### Description of the task
All entries are to be given again verbatim.

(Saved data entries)
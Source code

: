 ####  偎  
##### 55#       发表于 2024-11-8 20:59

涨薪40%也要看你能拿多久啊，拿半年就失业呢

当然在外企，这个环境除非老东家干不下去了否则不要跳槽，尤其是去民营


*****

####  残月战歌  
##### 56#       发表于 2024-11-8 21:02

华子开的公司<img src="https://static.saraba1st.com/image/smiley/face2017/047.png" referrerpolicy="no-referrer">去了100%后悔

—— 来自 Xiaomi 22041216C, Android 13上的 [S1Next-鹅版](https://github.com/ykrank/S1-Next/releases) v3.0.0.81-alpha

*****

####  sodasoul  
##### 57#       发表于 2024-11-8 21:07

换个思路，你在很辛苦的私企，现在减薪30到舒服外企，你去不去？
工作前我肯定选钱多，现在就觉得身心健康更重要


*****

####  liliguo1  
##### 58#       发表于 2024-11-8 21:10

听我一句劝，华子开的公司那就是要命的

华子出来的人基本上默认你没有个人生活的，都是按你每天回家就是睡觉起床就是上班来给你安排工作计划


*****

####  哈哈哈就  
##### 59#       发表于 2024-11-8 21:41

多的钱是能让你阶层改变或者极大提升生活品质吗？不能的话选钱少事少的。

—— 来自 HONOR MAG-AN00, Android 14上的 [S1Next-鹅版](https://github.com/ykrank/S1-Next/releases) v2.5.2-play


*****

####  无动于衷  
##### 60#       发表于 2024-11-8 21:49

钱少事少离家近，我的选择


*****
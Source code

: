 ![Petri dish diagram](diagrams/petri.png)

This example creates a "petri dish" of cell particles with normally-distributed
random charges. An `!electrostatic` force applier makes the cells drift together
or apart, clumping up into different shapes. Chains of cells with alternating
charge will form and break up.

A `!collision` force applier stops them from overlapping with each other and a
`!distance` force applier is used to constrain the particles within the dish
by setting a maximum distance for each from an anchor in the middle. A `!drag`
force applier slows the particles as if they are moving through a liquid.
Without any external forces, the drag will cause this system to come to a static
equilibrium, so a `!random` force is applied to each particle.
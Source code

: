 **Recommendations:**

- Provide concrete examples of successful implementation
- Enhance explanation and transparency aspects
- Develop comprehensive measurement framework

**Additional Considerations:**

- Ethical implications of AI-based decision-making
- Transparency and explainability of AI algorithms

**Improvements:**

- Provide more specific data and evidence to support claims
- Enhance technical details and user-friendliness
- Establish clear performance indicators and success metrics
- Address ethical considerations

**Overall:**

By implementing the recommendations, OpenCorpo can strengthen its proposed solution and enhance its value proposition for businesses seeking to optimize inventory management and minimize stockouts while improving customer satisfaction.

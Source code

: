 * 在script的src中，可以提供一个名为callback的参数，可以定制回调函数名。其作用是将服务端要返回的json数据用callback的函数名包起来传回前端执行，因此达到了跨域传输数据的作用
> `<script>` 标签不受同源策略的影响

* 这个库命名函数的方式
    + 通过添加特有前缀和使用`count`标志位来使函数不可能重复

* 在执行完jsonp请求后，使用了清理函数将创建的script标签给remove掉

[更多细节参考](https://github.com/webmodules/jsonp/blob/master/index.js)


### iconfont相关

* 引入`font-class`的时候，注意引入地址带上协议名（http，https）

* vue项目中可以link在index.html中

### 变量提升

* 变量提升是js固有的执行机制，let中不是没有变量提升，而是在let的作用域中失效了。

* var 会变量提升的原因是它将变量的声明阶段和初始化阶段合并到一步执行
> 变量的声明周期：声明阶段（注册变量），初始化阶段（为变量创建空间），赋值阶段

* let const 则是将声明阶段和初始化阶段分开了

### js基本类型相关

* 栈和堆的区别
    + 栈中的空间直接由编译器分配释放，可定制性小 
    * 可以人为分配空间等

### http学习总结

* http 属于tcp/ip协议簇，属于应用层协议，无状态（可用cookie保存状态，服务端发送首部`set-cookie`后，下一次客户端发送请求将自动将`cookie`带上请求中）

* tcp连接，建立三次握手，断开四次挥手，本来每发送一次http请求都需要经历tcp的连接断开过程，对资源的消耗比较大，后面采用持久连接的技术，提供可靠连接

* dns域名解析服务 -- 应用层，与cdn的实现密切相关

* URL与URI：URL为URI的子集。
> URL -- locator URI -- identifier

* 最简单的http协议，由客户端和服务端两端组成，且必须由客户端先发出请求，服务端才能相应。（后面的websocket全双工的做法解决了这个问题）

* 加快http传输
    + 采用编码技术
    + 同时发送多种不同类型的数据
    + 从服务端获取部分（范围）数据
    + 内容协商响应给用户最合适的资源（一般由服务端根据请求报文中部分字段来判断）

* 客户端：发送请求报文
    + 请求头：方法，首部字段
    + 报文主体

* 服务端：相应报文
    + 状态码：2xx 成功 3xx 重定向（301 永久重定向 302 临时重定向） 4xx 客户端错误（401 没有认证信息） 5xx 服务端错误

### Answer section
Source code

: ####  偎  
##### 55#       发表于 2024-11-8 20:59

涨薪40%也要看你能拿多久啊，拿半年就失业呢

当然在外企，这个环境除非老东家干不下去了否则不要跳槽，尤其是去民营


*****

####  残月战歌  
##### 56#       发表于 2024-11-8 21:02

华子开的公司<img src="https://static.saraba1st.com/image/smiley/face2017/047.png" referrerpolicy="no-referrer">去了100%后悔

—— 来自 Xiaomi 22041216C, Android 13上的 [S1Next-鹅版](https://github.com/ykrank/S1-Next/releases) v3.0.0.81-alpha

*****

####  sodasoul  
##### 57#       发表于 2024-11-8 21:07

换个思路，你在很辛苦的私企，现在减薪30到舒服外企，你去不去？
工作前我肯定选钱多，现在就觉得身心健康更重要


*****

####  liliguo1  
##### 58#       发表于 2024-11-8 21:10

听我一句劝，华子开的公司那就是要命的

华子出来的人基本上默认你没有个人生活的，都是按你每天回家就是睡觉起床就是上班来给你安排工作计划


*****

####  哈哈哈就  
##### 59#       发表于 2024-11-8 21:41

多的钱是能让你阶层改变或者极大提升生活品质吗？不能的话选钱少事少的。

—— 来自 HONOR MAG-AN00, Android 14上的 [S1Next-鹅版](https://github.com/ykrank/S1-Next/releases) v2.5.2-play


*****

####  无动于衷  
##### 60#       发表于 2024-11-8 21:49

钱少事少离家近，我的选择


*****
Source code

: ![Petri dish diagram](diagrams/petri.png)

This example creates a "petri dish" of cell particles with normally-distributed
random charges. An `!electrostatic` force applier makes the cells drift together
or apart, clumping up into different shapes. Chains of cells with alternating
charge will form and break up.

A `!collision` force applier stops them from overlapping with each other and a
`!distance` force applier is used to constrain the particles within the dish
by setting a maximum distance for each from an anchor in the middle. A `!drag`
force applier slows the particles as if they are moving through a liquid.
Without any external forces, the drag will cause this system to come to a static
equilibrium, so a `!random` force is applied to each particle.
Source code

: **Recommendations:**

- Provide concrete examples of successful implementation
- Enhance explanation and transparency aspects
- Develop comprehensive measurement framework

**Additional Considerations:**

- Ethical implications of AI-based decision-making
- Transparency and explainability of AI algorithms

**Improvements:**

- Provide more specific data and evidence to support claims
- Enhance technical details and user-friendliness
- Establish clear performance indicators and success metrics
- Address ethical considerations

**Overall:**

By implementing the recommendations, OpenCorpo can strengthen its proposed solution and enhance its value proposition for businesses seeking to optimize inventory management and minimize stockouts while improving customer satisfaction.

Source code

: * 在script的src中，可以提供一个名为callback的参数，可以定制回调函数名。其作用是将服务端要返回的json数据用callback的函数名包起来传回前端执行，因此达到了跨域传输数据的作用
> `<script>` 标签不受同源策略的影响

* 这个库命名函数的方式
    + 通过添加特有前缀和使用`count`标志位来使函数不可能重复

* 在执行完jsonp请求后，使用了清理函数将创建的script标签给remove掉

[更多细节参考](https://github.com/webmodules/jsonp/blob/master/index.js)


### iconfont相关

* 引入`font-class`的时候，注意引入地址带上协议名（http，https）

* vue项目中可以link在index.html中

### 变量提升

* 变量提升是js固有的执行机制，let中不是没有变量提升，而是在let的作用域中失效了。

* var 会变量提升的原因是它将变量的声明阶段和初始化阶段合并到一步执行
> 变量的声明周期：声明阶段（注册变量），初始化阶段（为变量创建空间），赋值阶段

* let const 则是将声明阶段和初始化阶段分开了

### js基本类型相关

* 栈和堆的区别
    + 栈中的空间直接由编译器分配释放，可定制性小 
    * 可以人为分配空间等

### http学习总结

* http 属于tcp/ip协议簇，属于应用层协议，无状态（可用cookie保存状态，服务端发送首部`set-cookie`后，下一次客户端发送请求将自动将`cookie`带上请求中）

* tcp连接，建立三次握手，断开四次挥手，本来每发送一次http请求都需要经历tcp的连接断开过程，对资源的消耗比较大，后面采用持久连接的技术，提供可靠连接

* dns域名解析服务 -- 应用层，与cdn的实现密切相关

* URL与URI：URL为URI的子集。
> URL -- locator URI -- identifier

* 最简单的http协议，由客户端和服务端两端组成，且必须由客户端先发出请求，服务端才能相应。（后面的websocket全双工的做法解决了这个问题）

* 加快http传输
    + 采用编码技术
    + 同时发送多种不同类型的数据
    + 从服务端获取部分（范围）数据
    + 内容协商响应给用户最合适的资源（一般由服务端根据请求报文中部分字段来判断）

* 客户端：发送请求报文
    + 请求头：方法，首部字段
    + 报文主体

* 服务端：相应报文
    + 状态码：2xx 成功 3xx 重定向（301 永久重定向 302 临时重定向） 4xx 客户端错误（401 没有认证信息） 5xx 服务端错误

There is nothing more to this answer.